— Problem —
If a line in the data has the string "testing", please show it.

[Stored entries]
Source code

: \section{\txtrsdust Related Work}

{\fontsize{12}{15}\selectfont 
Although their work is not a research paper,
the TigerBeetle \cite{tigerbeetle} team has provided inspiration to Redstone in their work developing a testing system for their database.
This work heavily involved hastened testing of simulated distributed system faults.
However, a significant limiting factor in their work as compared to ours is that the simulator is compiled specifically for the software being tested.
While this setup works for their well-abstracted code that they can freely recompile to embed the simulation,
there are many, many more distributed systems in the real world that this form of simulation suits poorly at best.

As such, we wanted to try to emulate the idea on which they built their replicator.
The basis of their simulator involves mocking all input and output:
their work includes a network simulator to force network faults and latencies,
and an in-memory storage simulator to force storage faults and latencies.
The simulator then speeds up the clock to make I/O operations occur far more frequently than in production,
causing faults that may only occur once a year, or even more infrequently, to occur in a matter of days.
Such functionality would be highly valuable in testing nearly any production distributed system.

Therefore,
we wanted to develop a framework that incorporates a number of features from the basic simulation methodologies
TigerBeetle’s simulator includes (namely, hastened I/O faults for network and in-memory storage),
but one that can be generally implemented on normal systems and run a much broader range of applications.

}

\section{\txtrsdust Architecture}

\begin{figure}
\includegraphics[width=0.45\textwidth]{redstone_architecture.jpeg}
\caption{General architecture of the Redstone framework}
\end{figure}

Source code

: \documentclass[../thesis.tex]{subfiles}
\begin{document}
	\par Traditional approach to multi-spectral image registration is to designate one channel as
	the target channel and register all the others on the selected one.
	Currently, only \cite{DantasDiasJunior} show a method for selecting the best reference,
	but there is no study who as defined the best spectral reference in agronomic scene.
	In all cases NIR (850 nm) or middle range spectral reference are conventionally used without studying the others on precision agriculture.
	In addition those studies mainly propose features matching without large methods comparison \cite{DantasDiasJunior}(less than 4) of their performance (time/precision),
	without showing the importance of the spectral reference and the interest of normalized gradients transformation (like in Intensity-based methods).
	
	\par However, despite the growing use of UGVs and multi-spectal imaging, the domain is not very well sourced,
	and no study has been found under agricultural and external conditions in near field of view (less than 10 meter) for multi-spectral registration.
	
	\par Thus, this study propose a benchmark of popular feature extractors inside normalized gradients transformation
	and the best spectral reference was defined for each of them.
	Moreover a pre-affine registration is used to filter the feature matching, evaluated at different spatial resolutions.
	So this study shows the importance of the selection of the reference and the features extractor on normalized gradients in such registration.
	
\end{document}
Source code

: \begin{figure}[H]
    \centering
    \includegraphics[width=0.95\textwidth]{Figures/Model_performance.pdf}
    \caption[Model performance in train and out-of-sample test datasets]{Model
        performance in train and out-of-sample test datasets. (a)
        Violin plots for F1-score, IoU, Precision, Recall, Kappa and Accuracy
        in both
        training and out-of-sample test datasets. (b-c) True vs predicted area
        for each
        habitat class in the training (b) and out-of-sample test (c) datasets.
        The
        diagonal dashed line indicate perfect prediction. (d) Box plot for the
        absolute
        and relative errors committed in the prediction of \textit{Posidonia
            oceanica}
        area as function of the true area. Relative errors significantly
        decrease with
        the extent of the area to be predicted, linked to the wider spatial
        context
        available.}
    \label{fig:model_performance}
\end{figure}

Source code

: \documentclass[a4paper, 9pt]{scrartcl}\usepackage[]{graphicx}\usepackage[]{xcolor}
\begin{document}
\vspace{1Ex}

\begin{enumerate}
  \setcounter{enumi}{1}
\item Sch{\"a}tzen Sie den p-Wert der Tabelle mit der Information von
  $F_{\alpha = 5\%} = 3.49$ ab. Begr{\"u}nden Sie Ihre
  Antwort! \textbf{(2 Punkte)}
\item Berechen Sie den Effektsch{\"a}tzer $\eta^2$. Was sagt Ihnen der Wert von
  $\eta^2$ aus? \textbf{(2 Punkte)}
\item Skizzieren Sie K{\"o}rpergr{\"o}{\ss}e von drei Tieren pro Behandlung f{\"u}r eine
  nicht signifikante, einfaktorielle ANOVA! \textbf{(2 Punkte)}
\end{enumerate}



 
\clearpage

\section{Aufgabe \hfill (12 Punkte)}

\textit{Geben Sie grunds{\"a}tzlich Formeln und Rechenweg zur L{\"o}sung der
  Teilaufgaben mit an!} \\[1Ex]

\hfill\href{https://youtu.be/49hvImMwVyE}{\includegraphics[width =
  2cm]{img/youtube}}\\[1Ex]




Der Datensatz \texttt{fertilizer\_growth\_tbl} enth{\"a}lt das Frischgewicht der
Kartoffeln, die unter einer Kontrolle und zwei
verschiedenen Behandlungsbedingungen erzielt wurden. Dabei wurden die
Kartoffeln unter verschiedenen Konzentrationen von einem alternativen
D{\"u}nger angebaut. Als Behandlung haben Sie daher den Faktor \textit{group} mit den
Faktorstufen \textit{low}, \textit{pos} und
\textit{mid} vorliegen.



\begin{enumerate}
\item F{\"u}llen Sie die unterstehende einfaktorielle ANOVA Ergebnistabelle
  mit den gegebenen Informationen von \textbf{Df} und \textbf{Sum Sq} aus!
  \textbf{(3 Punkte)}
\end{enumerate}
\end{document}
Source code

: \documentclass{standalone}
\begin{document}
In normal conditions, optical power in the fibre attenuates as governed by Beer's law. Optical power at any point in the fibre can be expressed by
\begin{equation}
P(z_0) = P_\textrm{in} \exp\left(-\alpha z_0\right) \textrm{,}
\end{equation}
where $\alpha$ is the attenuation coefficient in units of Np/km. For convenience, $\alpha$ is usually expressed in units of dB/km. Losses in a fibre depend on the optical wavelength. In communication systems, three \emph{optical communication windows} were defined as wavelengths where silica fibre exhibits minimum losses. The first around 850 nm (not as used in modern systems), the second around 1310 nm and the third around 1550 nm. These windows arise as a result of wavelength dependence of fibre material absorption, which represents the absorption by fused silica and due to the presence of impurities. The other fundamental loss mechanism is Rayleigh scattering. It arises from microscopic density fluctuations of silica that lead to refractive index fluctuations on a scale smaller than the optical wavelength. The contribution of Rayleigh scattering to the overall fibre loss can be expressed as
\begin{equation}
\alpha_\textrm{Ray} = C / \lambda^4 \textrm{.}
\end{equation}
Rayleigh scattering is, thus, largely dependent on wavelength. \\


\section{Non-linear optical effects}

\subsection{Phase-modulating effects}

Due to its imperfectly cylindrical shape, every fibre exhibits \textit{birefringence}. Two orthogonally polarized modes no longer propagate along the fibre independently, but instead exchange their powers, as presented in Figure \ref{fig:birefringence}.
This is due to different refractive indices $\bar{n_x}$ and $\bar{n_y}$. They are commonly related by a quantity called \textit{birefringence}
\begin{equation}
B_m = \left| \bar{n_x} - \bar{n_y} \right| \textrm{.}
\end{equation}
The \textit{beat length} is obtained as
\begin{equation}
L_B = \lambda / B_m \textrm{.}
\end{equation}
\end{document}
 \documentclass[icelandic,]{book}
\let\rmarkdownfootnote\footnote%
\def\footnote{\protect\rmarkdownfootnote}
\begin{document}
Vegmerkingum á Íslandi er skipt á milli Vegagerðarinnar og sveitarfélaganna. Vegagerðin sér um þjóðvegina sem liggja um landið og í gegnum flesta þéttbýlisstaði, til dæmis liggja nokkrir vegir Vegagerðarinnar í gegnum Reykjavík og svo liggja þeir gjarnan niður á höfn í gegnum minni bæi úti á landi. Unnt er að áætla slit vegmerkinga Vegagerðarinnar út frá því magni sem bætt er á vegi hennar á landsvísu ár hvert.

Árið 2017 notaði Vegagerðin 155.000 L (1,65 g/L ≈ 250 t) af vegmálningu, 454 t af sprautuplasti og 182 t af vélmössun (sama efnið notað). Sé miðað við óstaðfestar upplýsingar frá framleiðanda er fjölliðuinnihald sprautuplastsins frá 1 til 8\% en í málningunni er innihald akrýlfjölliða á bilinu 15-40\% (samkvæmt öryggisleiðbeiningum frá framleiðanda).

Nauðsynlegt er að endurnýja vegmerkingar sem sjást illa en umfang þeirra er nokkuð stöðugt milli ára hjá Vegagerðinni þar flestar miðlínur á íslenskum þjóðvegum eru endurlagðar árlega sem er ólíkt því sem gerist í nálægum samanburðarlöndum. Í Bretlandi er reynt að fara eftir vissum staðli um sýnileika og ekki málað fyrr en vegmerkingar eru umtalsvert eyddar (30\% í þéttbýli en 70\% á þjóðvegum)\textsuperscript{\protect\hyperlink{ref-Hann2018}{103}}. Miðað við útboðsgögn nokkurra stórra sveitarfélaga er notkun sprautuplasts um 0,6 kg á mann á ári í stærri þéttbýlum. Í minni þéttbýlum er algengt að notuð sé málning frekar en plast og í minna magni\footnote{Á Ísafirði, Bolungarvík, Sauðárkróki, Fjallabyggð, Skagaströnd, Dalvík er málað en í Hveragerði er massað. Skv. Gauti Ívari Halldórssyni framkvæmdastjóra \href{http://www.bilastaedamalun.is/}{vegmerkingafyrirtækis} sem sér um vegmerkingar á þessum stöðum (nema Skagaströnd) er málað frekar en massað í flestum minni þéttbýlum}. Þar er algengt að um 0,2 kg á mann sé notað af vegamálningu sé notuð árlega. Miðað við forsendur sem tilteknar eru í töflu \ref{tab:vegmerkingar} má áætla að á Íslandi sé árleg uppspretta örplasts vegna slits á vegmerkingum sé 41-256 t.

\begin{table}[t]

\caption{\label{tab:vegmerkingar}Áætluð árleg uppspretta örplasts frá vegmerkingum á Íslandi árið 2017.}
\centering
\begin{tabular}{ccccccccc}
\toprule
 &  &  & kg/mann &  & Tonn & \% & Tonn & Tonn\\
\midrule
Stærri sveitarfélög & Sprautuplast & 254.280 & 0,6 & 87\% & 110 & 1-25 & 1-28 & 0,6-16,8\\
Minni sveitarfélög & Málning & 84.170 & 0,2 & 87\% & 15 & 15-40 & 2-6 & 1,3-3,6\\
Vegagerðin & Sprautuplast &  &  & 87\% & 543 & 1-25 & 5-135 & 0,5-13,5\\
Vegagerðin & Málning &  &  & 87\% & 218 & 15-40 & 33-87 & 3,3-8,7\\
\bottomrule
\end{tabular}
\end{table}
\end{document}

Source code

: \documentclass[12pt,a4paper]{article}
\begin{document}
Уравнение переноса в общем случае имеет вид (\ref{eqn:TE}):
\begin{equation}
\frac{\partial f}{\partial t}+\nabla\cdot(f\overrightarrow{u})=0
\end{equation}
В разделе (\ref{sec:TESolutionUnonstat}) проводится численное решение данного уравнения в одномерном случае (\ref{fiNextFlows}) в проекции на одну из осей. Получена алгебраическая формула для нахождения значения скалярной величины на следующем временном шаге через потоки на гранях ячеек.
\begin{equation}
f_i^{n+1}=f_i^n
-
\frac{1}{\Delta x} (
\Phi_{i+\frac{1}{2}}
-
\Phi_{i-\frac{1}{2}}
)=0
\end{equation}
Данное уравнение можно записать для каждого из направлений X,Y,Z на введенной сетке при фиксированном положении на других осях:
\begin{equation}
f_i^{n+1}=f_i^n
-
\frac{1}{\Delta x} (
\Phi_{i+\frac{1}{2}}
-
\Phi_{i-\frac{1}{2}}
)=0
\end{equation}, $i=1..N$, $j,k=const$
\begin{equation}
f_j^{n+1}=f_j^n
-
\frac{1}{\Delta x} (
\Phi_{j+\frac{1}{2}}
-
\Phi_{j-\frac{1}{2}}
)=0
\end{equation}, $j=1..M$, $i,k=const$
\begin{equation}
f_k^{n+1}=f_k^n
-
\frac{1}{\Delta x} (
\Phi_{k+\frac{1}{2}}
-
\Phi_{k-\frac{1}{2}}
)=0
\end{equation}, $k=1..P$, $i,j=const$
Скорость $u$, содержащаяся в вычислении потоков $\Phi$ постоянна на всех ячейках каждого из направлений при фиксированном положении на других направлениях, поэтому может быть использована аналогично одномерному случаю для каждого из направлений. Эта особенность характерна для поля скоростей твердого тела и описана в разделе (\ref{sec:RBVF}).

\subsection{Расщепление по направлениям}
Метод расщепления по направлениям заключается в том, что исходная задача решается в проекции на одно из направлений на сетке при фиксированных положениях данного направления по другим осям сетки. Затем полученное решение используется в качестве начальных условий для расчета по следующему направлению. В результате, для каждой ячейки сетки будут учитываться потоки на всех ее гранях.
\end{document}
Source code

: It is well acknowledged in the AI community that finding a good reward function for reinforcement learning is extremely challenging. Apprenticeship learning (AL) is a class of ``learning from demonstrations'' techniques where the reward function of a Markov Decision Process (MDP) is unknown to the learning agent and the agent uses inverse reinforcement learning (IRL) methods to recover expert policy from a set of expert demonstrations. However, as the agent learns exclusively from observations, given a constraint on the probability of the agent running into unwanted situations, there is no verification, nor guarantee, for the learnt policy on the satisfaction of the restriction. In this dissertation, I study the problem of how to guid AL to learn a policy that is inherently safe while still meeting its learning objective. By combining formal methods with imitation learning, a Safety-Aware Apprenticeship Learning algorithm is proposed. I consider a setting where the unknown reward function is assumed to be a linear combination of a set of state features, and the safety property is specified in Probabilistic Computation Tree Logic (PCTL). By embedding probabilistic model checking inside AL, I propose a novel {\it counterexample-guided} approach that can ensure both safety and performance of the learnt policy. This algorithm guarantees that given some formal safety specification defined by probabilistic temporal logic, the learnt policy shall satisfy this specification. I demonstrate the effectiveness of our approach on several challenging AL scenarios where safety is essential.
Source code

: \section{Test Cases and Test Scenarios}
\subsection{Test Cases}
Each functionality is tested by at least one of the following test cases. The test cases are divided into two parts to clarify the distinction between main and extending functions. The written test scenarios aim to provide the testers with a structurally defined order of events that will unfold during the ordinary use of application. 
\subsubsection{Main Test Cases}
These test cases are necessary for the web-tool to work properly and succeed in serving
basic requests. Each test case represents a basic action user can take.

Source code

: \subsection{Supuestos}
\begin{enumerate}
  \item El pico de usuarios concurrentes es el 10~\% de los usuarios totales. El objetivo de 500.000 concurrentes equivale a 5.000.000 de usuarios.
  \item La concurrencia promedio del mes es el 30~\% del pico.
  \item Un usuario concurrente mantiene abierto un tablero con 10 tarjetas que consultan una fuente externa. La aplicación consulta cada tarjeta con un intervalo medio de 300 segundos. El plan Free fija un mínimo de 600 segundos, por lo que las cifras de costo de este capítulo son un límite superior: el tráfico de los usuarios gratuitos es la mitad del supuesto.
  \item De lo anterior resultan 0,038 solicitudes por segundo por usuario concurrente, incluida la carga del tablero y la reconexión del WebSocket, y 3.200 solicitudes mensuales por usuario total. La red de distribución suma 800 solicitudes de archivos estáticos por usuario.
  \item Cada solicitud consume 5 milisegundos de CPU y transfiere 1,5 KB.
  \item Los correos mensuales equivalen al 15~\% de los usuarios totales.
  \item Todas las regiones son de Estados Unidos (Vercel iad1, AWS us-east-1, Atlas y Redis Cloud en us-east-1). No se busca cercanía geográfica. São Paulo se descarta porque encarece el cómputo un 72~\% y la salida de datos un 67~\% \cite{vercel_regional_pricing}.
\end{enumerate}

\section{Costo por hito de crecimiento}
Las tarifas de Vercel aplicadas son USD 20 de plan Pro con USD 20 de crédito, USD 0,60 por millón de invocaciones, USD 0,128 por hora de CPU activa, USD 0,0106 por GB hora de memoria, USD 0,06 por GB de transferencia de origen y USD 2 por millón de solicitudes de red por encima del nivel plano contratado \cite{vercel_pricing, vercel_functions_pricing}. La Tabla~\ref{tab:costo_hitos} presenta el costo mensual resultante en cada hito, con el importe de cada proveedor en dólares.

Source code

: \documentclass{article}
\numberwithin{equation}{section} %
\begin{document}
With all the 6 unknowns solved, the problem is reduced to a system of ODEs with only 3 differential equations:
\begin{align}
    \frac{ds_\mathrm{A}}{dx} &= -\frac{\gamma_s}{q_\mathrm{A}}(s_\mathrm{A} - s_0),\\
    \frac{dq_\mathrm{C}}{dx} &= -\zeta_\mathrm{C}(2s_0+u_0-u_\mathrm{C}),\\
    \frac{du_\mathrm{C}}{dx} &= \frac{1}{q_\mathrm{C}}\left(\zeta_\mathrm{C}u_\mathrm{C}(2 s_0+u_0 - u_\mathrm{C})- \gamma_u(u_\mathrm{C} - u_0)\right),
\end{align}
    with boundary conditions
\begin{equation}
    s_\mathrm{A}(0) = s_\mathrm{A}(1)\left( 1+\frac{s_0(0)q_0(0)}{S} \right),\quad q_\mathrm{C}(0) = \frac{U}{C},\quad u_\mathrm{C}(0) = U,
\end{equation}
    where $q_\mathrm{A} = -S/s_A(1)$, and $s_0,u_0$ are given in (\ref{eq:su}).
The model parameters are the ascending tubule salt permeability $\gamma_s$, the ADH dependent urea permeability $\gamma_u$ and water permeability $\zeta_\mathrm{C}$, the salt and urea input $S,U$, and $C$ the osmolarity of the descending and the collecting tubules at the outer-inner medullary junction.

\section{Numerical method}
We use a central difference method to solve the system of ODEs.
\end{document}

— Response to the exercise —
the TigerBeetle \cite{tigerbeetle} team has provided inspiration to Redstone in their work developing a testing system for their database.
This work heavily involved hastened testing of simulated distributed system faults.
Such functionality would be highly valuable in testing nearly any production distributed system.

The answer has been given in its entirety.